Retype every entry below without altering anything.

Saved data entries

==============================

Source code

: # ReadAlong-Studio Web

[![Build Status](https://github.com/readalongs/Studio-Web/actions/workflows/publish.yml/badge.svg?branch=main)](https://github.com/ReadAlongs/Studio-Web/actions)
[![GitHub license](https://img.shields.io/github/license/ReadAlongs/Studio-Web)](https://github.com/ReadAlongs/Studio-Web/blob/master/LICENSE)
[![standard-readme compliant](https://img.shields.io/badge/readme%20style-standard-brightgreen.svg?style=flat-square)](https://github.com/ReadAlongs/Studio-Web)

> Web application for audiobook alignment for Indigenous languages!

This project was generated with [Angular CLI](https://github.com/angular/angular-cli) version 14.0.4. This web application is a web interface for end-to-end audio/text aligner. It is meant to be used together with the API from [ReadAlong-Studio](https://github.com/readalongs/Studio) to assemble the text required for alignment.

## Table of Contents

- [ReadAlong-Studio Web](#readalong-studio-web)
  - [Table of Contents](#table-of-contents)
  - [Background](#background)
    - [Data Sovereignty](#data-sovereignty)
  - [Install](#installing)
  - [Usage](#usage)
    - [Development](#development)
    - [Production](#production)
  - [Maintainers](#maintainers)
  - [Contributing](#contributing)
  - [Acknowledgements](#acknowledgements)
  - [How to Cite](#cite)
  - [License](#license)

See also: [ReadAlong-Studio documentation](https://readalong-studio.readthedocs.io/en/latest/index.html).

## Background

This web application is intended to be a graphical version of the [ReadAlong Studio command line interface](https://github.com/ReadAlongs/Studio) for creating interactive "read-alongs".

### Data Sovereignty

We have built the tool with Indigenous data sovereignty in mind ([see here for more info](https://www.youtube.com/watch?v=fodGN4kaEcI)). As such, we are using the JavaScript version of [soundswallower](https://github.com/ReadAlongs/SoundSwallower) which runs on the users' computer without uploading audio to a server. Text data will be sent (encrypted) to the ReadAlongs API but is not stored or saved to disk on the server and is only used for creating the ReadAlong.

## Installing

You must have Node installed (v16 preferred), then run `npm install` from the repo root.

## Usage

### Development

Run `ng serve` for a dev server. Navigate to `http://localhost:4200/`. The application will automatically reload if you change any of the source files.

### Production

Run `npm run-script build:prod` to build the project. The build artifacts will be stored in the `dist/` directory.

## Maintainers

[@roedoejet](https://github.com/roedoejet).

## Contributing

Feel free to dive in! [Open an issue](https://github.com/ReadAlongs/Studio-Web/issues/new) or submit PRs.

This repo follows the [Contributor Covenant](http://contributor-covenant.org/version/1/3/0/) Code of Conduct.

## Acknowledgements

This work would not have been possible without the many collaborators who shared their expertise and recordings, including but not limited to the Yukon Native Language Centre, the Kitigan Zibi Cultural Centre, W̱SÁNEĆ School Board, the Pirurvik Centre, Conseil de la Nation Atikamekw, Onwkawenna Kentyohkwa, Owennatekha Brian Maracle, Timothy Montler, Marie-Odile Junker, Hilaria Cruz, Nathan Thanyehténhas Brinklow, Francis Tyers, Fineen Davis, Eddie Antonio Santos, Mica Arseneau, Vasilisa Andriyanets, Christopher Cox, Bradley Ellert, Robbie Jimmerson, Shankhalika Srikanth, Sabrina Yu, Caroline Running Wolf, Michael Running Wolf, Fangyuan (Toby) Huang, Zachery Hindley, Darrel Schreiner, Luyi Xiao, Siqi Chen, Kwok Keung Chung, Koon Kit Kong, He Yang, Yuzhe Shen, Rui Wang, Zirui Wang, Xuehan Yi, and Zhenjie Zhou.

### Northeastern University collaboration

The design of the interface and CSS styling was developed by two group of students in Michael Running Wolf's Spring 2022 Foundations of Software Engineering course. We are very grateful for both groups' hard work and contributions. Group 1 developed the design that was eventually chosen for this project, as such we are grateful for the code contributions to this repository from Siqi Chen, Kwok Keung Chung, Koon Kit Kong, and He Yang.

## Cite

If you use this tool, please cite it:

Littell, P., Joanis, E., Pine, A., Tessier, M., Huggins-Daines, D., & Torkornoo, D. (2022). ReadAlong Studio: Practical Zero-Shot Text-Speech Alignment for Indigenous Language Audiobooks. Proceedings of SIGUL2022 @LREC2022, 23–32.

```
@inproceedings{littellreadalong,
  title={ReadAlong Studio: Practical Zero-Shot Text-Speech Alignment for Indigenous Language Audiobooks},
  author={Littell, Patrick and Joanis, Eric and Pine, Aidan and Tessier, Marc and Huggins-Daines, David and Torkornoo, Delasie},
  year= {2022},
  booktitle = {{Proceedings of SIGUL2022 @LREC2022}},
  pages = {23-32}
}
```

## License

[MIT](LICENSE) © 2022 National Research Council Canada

==============================

| Answer for this exercise |
Source code

: # ReadAlong-Studio Web

[![Build Status](https://github.com/readalongs/Studio-Web/actions/workflows/publish.yml/badge.svg?branch=main)](https://github.com/ReadAlongs/Studio-Web/actions)
[![GitHub license](https://img.shields.io/github/license/ReadAlongs/Studio-Web)](https://github.com/ReadAlongs/Studio-Web/blob/master/LICENSE)
[![standard-readme compliant](https://img.shields.io/badge/readme%20style-standard-brightgreen.svg?style=flat-square)](https://github.com/ReadAlongs/Studio-Web)

> Web application for audiobook alignment for Indigenous languages!

This project was generated with [Angular CLI](https://github.com/angular/angular-cli) version 14.0.4. This web application is a web interface for end-to-end audio/text aligner. It is meant to be used together with the API from [ReadAlong-Studio](https://github.com/readalongs/Studio) to assemble the text required for alignment.

## Table of Contents

- [ReadAlong-Studio Web](#readalong-studio-web)
  - [Table of Contents](#table-of-contents)
  - [Background](#background)
    - [Data Sovereignty](#data-sovereignty)
  - [Install](#installing)
  - [Usage](#usage)
    - [Development](#development)
    - [Production](#production)
  - [Maintainers](#maintainers)
  - [Contributing](#contributing)
  - [Acknowledgements](#acknowledgements)
  - [How to Cite](#cite)
  - [License](#license)

See also: [ReadAlong-Studio documentation](https://readalong-studio.readthedocs.io/en/latest/index.html).

## Background

This web application is intended to be a graphical version of the [ReadAlong Studio command line interface](https://github.com/ReadAlongs/Studio) for creating interactive "read-alongs".

### Data Sovereignty

We have built the tool with Indigenous data sovereignty in mind ([see here for more info](https://www.youtube.com/watch?v=fodGN4kaEcI)). As such, we are using the JavaScript version of [soundswallower](https://github.com/ReadAlongs/SoundSwallower) which runs on the users' computer without uploading audio to a server. Text data will be sent (encrypted) to the ReadAlongs API but is not stored or saved to disk on the server and is only used for creating the ReadAlong.

## Installing

You must have Node installed (v16 preferred), then run `npm install` from the repo root.

## Usage

### Development

Run `ng serve` for a dev server. Navigate to `http://localhost:4200/`. The application will automatically reload if you change any of the source files.

### Production

Run `npm run-script build:prod` to build the project. The build artifacts will be stored in the `dist/` directory.

## Maintainers

[@roedoejet](https://github.com/roedoejet).

## Contributing

Feel free to dive in! [Open an issue](https://github.com/ReadAlongs/Studio-Web/issues/new) or submit PRs.

This repo follows the [Contributor Covenant](http://contributor-covenant.org/version/1/3/0/) Code of Conduct.

## Acknowledgements

This work would not have been possible without the many collaborators who shared their expertise and recordings, including but not limited to the Yukon Native Language Centre, the Kitigan Zibi Cultural Centre, W̱SÁNEĆ School Board, the Pirurvik Centre, Conseil de la Nation Atikamekw, Onwkawenna Kentyohkwa, Owennatekha Brian Maracle, Timothy Montler, Marie-Odile Junker, Hilaria Cruz, Nathan Thanyehténhas Brinklow, Francis Tyers, Fineen Davis, Eddie Antonio Santos, Mica Arseneau, Vasilisa Andriyanets, Christopher Cox, Bradley Ellert, Robbie Jimmerson, Shankhalika Srikanth, Sabrina Yu, Caroline Running Wolf, Michael Running Wolf, Fangyuan (Toby) Huang, Zachery Hindley, Darrel Schreiner, Luyi Xiao, Siqi Chen, Kwok Keung Chung, Koon Kit Kong, He Yang, Yuzhe Shen, Rui Wang, Zirui Wang, Xuehan Yi, and Zhenjie Zhou.

### Northeastern University collaboration

The design of the interface and CSS styling was developed by two group of students in Michael Running Wolf's Spring 2022 Foundations of Software Engineering course. We are very grateful for both groups' hard work and contributions. Group 1 developed the design that was eventually chosen for this project, as such we are grateful for the code contributions to this repository from Siqi Chen, Kwok Keung Chung, Koon Kit Kong, and He Yang.

## Cite

If you use this tool, please cite it:

Littell, P., Joanis, E., Pine, A., Tessier, M., Huggins-Daines, D., & Torkornoo, D. (2022). ReadAlong Studio: Practical Zero-Shot Text-Speech Alignment for Indigenous Language Audiobooks. Proceedings of SIGUL2022 @LREC2022, 23–32.

```
@inproceedings{littellreadalong,
  title={ReadAlong Studio: Practical Zero-Shot Text-Speech Alignment for Indigenous Language Audiobooks},
  author={Littell, Patrick and Joanis, Eric and Pine, Aidan and Tessier, Marc and Huggins-Daines, David and Torkornoo, Delasie},
  year= {2022},
  booktitle = {{Proceedings of SIGUL2022 @LREC2022}},
  pages = {23-32}
}
```

## License

[MIT](LICENSE) © 2022 National Research Council Canada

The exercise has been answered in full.